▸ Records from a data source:
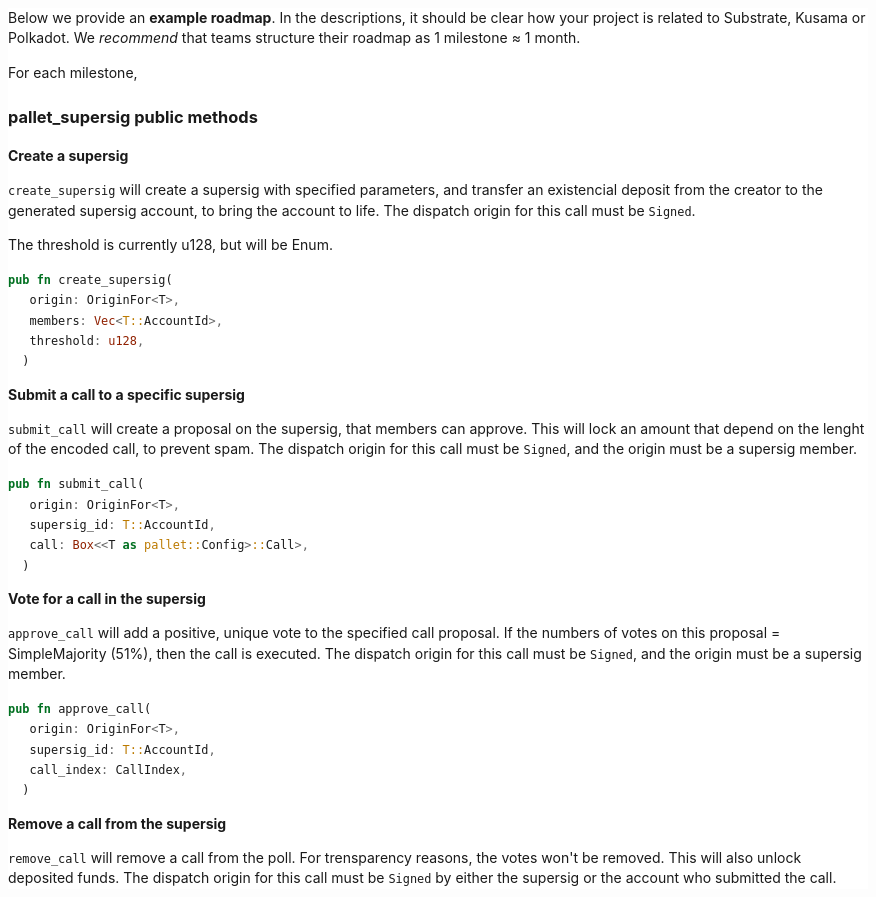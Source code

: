 Below we provide an **example roadmap**. In the descriptions, it should be clear how your project is related to Substrate, Kusama or Polkadot. We *recommend* that teams structure their roadmap as 1 milestone ≈ 1 month.

For each milestone,

### pallet_supersig public methods

**Create a supersig**
  
`create_supersig` will create a supersig with specified parameters, and transfer an existencial deposit from the creator to the generated supersig account, to bring the account to life. The dispatch origin for this call must be `Signed`.

The threshold is currently u128, but will be Enum.

```rust
pub fn create_supersig(
   origin: OriginFor<T>,
   members: Vec<T::AccountId>,
   threshold: u128, 
  )
```

**Submit a call to a specific supersig**

`submit_call` will create a proposal on the supersig, that members can approve. This will lock an amount that depend on the lenght of the encoded call, to prevent spam. The dispatch origin for this call must be `Signed`, and the origin must be a supersig member.

```rust
pub fn submit_call(
   origin: OriginFor<T>,
   supersig_id: T::AccountId,
   call: Box<<T as pallet::Config>::Call>,
  )
```

**Vote for a call in the supersig**

`approve_call` will add a positive, unique vote to the specified call proposal. If the numbers of votes on this proposal = SimpleMajority (51%), then the call is executed. The dispatch origin for this call must be `Signed`, and the origin must be a supersig member.

```rust
pub fn approve_call(
   origin: OriginFor<T>,
   supersig_id: T::AccountId,
   call_index: CallIndex,
  )
```

**Remove a call from the supersig**

 `remove_call` will remove a call from the poll. For trensparency reasons, the votes won't be removed. This will also unlock deposited funds. The dispatch origin for this call must be `Signed` by either the supersig or the account who submitted the call.
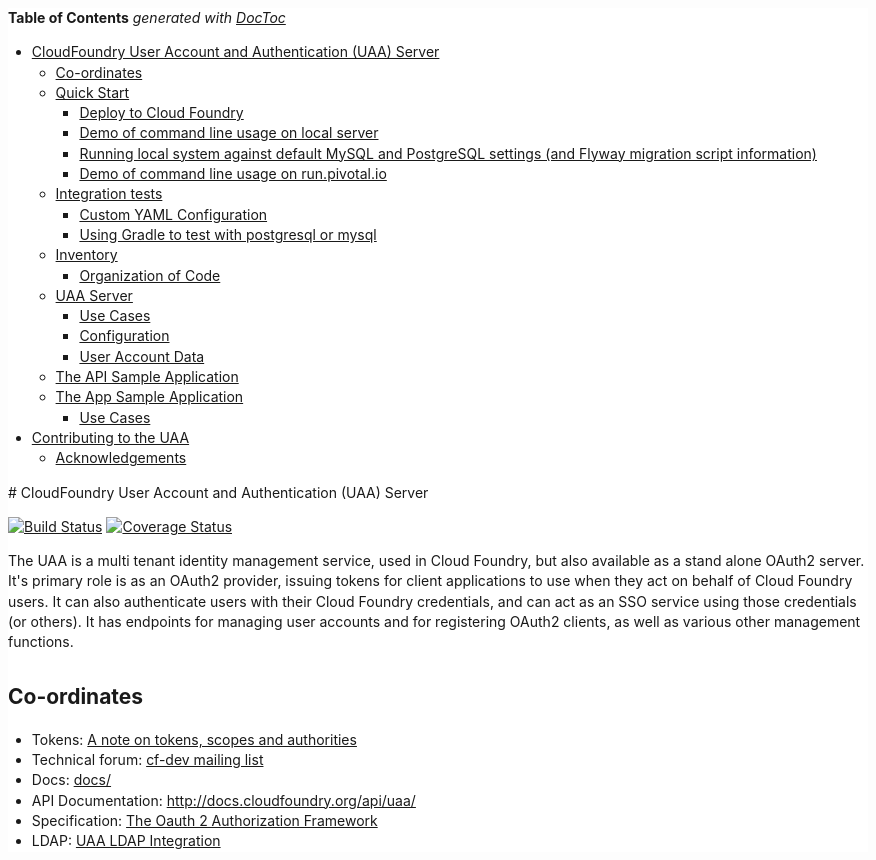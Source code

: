 

**Table of Contents**  *generated with [DocToc](https://github.com/thlorenz/doctoc)*

- [CloudFoundry User Account and Authentication (UAA) Server](#cloudfoundry-user-account-and-authentication-uaa-server)
  - [Co-ordinates](#co-ordinates)
  - [Quick Start](#quick-start)
    - [Deploy to Cloud Foundry](#deploy-to-cloud-foundry)
    - [Demo of command line usage on local server](#demo-of-command-line-usage-on-local-server)
    - [Running local system against default MySQL and PostgreSQL settings (and Flyway migration script information)](#running-local-system-against-default-mysql-and-postgresql-settings-and-flyway-migration-script-information)
    - [Demo of command line usage on run.pivotal.io](#demo-of-command-line-usage-on-runpivotalio)
  - [Integration tests](#integration-tests)
    - [Custom YAML Configuration](#custom-yaml-configuration)
    - [Using Gradle to test with postgresql or mysql](#using-gradle-to-test-with-postgresql-or-mysql)
  - [Inventory](#inventory)
    - [Organization of Code](#organization-of-code)
  - [UAA Server](#uaa-server)
    - [Use Cases](#use-cases)
    - [Configuration](#configuration)
    - [User Account Data](#user-account-data)
  - [The API Sample Application](#the-api-sample-application)
  - [The App Sample Application](#the-app-sample-application)
    - [Use Cases](#use-cases-1)
- [Contributing to the UAA](#contributing-to-the-uaa)
  - [Acknowledgements](#acknowledgements)



<link href="https://raw.github.com/clownfart/Markdown-CSS/master/markdown.css" rel="stylesheet"></link>
# CloudFoundry User Account and Authentication (UAA) Server

[![Build Status](https://travis-ci.org/cloudfoundry/uaa.svg?branch=develop)](https://travis-ci.org/cloudfoundry/uaa)
[![Coverage Status](https://coveralls.io/repos/cloudfoundry/uaa/badge.png?branch=develop)](https://coveralls.io/r/cloudfoundry/uaa?branch=develop)

The UAA is a multi tenant identity management service, used in Cloud Foundry, but also available
as a stand alone OAuth2 server.  It's primary role is as an OAuth2 provider, issuing tokens for client
applications to use when they act on behalf of Cloud Foundry users.
It can also authenticate users with their Cloud Foundry credentials,
and can act as an SSO service using those credentials (or others).  It
has endpoints for managing user accounts and for registering OAuth2
clients, as well as various other management functions.

## Co-ordinates

* Tokens: [A note on tokens, scopes and authorities](/docs/UAA-Tokens.md)
* Technical forum: [cf-dev mailing list](https://lists.cloudfoundry.org)
* Docs: [docs/](/docs)
* API Documentation: http://docs.cloudfoundry.org/api/uaa/
* Specification: [The Oauth 2 Authorization Framework](http://tools.ietf.org/html/rfc6749)
* LDAP: [UAA LDAP Integration](/docs/UAA-LDAP.md)
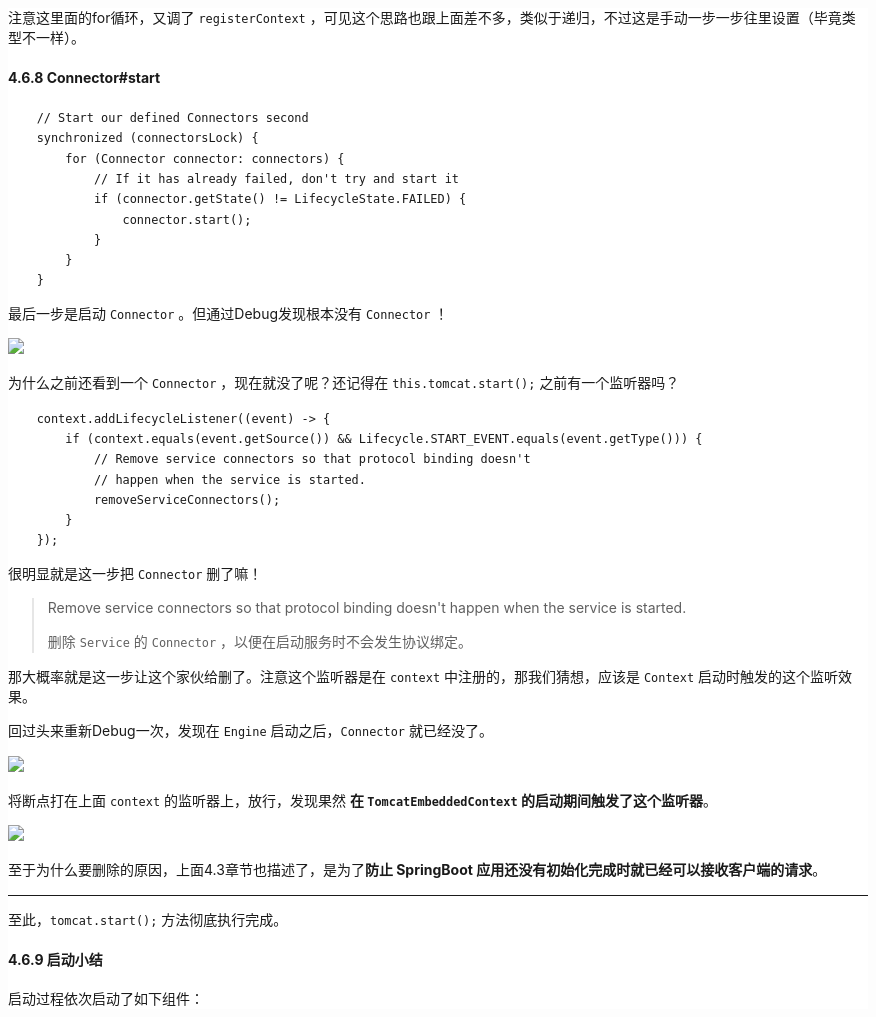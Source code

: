 注意这里面的for循环，又调了 `registerContext` ，可见这个思路也跟上面差不多，类似于递归，不过这是手动一步一步往里设置（毕竟类型不一样）。

#### 4.6.8 Connector#start

```
    // Start our defined Connectors second
    synchronized (connectorsLock) {
        for (Connector connector: connectors) {
            // If it has already failed, don't try and start it
            if (connector.getState() != LifecycleState.FAILED) {
                connector.start();
            }
        }
    }
```

最后一步是启动 `Connector` 。但通过Debug发现根本没有 `Connector` ！

![](https://user-gold-cdn.xitu.io/2019/11/27/16eab66cd1855776?w=504&h=134&f=png&s=15874)

为什么之前还看到一个 `Connector` ，现在就没了呢？还记得在 `this.tomcat.start();` 之前有一个监听器吗？

```
    context.addLifecycleListener((event) -> {
        if (context.equals(event.getSource()) && Lifecycle.START_EVENT.equals(event.getType())) {
            // Remove service connectors so that protocol binding doesn't
            // happen when the service is started.
            removeServiceConnectors();
        }
    });
```

很明显就是这一步把 `Connector` 删了嘛！

> Remove service connectors so that protocol binding doesn't happen when the service is started.
>
> 删除 `Service` 的 `Connector` ，以便在启动服务时不会发生协议绑定。

那大概率就是这一步让这个家伙给删了。注意这个监听器是在 `context` 中注册的，那我们猜想，应该是 `Context` 启动时触发的这个监听效果。

回过头来重新Debug一次，发现在 `Engine` 启动之后，`Connector` 就已经没了。

![](https://user-gold-cdn.xitu.io/2019/11/27/16eab66e5274869a?w=988&h=416&f=png&s=55346)

将断点打在上面 `context` 的监听器上，放行，发现果然 **在 `TomcatEmbeddedContext` 的启动期间触发了这个监听器**。

![](https://user-gold-cdn.xitu.io/2019/11/27/16eab670224d3ae1?w=1333&h=274&f=png&s=48274)

至于为什么要删除的原因，上面4.3章节也描述了，是为了**防止 SpringBoot 应用还没有初始化完成时就已经可以接收客户端的请求**。

* * *

至此，`tomcat.start();` 方法彻底执行完成。

#### 4.6.9 启动小结

启动过程依次启动了如下组件：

▸ What this task involves:
Which lines above contain the word "credentials"? Show each of them.

▸ Your solution:
It can also authenticate users with their Cloud Foundry credentials,
and can act as an SSO service using those credentials (or others).  It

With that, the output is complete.